Based in Berlin, MakerVerse is set to launch in early mid-2022, initially offering 3D printing services and expanding to other manufacturing processes, such as CNC and injection molding in the future. In addition, it will offer instant quoting, automated manufacturing checks, supplier and quality management, and quality assurance.
The company was spun off from the former Gas and Power division of Siemens Group in 2020 before it launched an initial public offering soon after. With Siemens Energy AM facilities in Berlin, Germany, and Finspang, Sweden, as well as Materials Solutions branches in Worcester, UK, and Orlando, U.S., the company has one of the largest fleets of metal 3D printers globally. These are mostly made up of laser powder bed fusion systems, with which it relies on that fleet to produce gas turbine parts, such as combustion components and turbine vanes. It also uses AM to repair turbine blades and burner tips.
The company aims to use MakerVerse to not only serve new customers but also extend AM services to include new 3D printing technologies and materials, such as polymers.

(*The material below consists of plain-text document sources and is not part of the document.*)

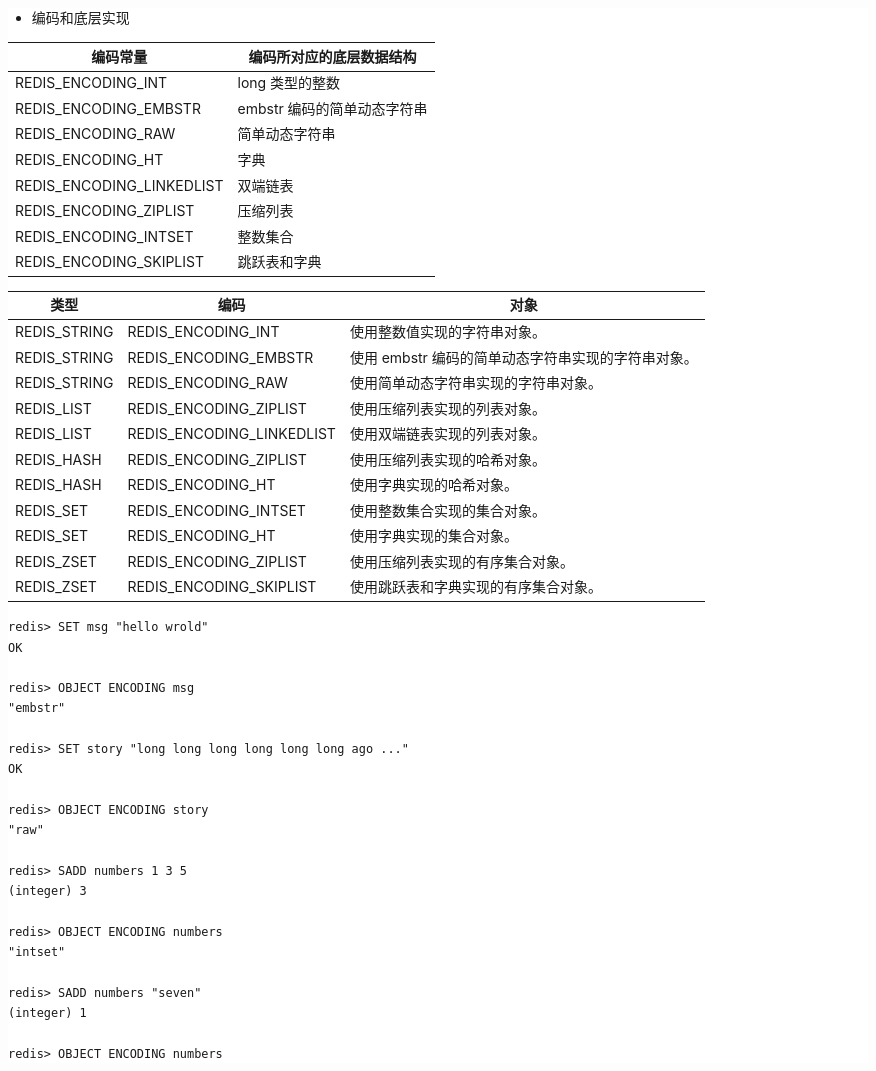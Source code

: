 - 编码和底层实现

| 编码常量                  | 编码所对应的底层数据结构    |
| ------------------------- | --------------------------- |
| REDIS_ENCODING_INT        | long 类型的整数             |
| REDIS_ENCODING_EMBSTR     | embstr 编码的简单动态字符串 |
| REDIS_ENCODING_RAW        | 简单动态字符串              |
| REDIS_ENCODING_HT         | 字典                        |
| REDIS_ENCODING_LINKEDLIST | 双端链表                    |
| REDIS_ENCODING_ZIPLIST    | 压缩列表                    |
| REDIS_ENCODING_INTSET     | 整数集合                    |
| REDIS_ENCODING_SKIPLIST   | 跳跃表和字典                |


| 类型         | 编码                      | 对象                                               |
| ------------ | ------------------------- | -------------------------------------------------- |
| REDIS_STRING | REDIS_ENCODING_INT        | 使用整数值实现的字符串对象。                       |
| REDIS_STRING | REDIS_ENCODING_EMBSTR     | 使用 embstr 编码的简单动态字符串实现的字符串对象。 |
| REDIS_STRING | REDIS_ENCODING_RAW        | 使用简单动态字符串实现的字符串对象。               |
| REDIS_LIST   | REDIS_ENCODING_ZIPLIST    | 使用压缩列表实现的列表对象。                       |
| REDIS_LIST   | REDIS_ENCODING_LINKEDLIST | 使用双端链表实现的列表对象。                       |
| REDIS_HASH   | REDIS_ENCODING_ZIPLIST    | 使用压缩列表实现的哈希对象。                       |
| REDIS_HASH   | REDIS_ENCODING_HT         | 使用字典实现的哈希对象。                           |
| REDIS_SET    | REDIS_ENCODING_INTSET     | 使用整数集合实现的集合对象。                       |
| REDIS_SET    | REDIS_ENCODING_HT         | 使用字典实现的集合对象。                           |
| REDIS_ZSET   | REDIS_ENCODING_ZIPLIST    | 使用压缩列表实现的有序集合对象。                   |
| REDIS_ZSET   | REDIS_ENCODING_SKIPLIST   | 使用跳跃表和字典实现的有序集合对象。               |



```
redis> SET msg "hello wrold"
OK

redis> OBJECT ENCODING msg
"embstr"

redis> SET story "long long long long long long ago ..."
OK

redis> OBJECT ENCODING story
"raw"

redis> SADD numbers 1 3 5
(integer) 3

redis> OBJECT ENCODING numbers
"intset"

redis> SADD numbers "seven"
(integer) 1

redis> OBJECT ENCODING numbers
```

To establish the firm, Siemens partnered with ZEISS and financial/venture capital investors, such as 9.5 ventures. ZEISS is an optics and optoelectronics company with 7.5 billion euros annually across a range of markets, including semiconductor manufacturing, quality control, medical technology, and consumer goods. 9.5 Ventures was established in Antwerp, Belgium, in 2017 with a focus on co-investing with established corporations in innovative ventures.
Siemens Energy, the largest user of 3D printing in the oil and gas segment, has, therefore, evolved from a user of metal AM to a provider, and now it has become a service bureau network. With €27 billion in revenue as of 2019, the company is a giant compared to those with similar offerings.
Xometry, for instance, has annual revenues of $141 million as of 2020, while Protolabs (owner of Hubs) takes in $445.6 million per year (as of 2018). There are other contenders, such as GE, which has partnered with companies like Burloak for 3D printing services. We can also consider 3D printing service bureaus, but they don’t have the same network structure as MakerVerse is described to have.
The closest comparison might be BASF, which not only offers spare part 3D printing via its spin-off firm Replique but also 3D printing services through its subsidiary, Sculpteo. It is also the world’s largest chemical company, maintaining a similar history to Siemens as far as the first half of the 20th century goes, so it will be interesting to see how these two German giants face off. BASF specializes in polymers, and Siemens is focused on metals, for now. Will they or some other large player attempt to acquire other leading service bureaus, such as Materialise, with whom BASF has invested, or Shapeways, with whom BASF has partnered? Or, perhaps, they will be friendly foes that work alongside one another. Regardless, Siemens is shaping up to be one of the most powerful companies in the 3D printing industry, if it wasn’t already.